# DATA

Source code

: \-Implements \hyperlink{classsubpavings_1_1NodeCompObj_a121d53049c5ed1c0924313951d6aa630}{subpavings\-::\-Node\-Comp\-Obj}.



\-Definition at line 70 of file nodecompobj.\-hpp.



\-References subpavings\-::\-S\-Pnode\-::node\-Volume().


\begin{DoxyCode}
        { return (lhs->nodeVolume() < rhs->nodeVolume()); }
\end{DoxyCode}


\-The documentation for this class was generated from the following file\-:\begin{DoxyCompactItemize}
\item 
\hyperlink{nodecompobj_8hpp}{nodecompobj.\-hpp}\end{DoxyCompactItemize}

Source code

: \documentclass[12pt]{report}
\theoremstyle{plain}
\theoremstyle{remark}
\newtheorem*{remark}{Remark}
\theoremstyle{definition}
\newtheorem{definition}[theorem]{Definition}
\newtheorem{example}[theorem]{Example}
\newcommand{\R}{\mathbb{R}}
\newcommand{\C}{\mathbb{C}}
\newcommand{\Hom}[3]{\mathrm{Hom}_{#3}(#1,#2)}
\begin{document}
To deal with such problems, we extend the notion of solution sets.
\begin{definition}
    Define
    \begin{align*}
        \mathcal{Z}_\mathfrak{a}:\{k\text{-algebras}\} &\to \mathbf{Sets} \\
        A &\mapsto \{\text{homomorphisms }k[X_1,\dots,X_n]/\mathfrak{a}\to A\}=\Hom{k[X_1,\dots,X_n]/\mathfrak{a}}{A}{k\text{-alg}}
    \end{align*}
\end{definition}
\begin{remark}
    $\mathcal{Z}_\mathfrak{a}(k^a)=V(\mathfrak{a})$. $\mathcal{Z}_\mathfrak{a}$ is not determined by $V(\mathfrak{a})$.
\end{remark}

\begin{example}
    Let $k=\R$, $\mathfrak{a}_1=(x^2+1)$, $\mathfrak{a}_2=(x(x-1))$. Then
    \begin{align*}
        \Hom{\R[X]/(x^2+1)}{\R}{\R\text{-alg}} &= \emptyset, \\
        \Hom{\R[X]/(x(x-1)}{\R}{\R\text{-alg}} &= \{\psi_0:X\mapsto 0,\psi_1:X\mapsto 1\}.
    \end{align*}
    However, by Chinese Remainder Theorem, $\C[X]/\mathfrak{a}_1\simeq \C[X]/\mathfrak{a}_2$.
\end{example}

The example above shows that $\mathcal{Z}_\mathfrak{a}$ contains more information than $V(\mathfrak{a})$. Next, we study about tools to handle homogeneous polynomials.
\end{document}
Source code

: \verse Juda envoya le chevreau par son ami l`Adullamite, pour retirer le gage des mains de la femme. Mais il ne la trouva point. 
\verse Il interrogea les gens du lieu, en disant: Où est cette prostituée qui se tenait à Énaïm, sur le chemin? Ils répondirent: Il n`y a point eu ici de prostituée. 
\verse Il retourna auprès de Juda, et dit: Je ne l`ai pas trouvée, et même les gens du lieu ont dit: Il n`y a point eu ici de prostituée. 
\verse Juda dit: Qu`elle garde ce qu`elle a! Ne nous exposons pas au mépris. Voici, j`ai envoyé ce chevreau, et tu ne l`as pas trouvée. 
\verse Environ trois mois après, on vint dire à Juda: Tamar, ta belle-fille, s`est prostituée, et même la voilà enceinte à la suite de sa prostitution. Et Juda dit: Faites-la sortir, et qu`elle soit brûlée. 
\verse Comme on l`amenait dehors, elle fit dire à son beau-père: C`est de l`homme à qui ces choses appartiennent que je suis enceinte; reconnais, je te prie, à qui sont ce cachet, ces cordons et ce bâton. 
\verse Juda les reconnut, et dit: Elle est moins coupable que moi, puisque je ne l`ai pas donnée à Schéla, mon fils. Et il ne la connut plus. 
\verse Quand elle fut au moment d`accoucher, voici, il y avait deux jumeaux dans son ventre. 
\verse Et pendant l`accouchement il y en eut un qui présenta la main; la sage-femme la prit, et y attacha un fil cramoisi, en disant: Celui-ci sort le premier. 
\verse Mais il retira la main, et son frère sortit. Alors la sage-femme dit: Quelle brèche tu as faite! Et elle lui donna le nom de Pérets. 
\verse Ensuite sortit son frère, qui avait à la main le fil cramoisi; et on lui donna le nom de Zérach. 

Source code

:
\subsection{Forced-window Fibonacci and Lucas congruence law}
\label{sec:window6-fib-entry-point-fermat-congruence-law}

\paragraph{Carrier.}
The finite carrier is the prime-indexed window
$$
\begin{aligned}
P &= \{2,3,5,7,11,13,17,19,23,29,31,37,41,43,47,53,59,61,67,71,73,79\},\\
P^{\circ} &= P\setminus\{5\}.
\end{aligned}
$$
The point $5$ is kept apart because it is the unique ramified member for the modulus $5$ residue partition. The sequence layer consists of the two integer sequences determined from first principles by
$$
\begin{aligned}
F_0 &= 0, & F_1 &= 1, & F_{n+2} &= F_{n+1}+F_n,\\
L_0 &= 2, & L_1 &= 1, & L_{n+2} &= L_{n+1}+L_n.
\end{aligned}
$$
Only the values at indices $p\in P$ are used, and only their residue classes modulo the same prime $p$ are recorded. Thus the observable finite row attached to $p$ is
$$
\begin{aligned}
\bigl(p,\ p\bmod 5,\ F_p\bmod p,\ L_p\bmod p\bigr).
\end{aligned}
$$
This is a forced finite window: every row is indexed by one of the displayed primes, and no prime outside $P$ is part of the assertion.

# YOUR TASK
Out of the data above, set down the lines from the one with "nom de Pérets." to the one with "Fibonacci and Lucas", both included, exactly as written and with no additions.

# EXERCISE RESPONSE
\verse Mais il retira la main, et son frère sortit. Alors la sage-femme dit: Quelle brèche tu as faite! Et elle lui donna le nom de Pérets. 
\verse Ensuite sortit son frère, qui avait à la main le fil cramoisi; et on lui donna le nom de Zérach. 

Source code

:
\subsection{Forced-window Fibonacci and Lucas congruence law}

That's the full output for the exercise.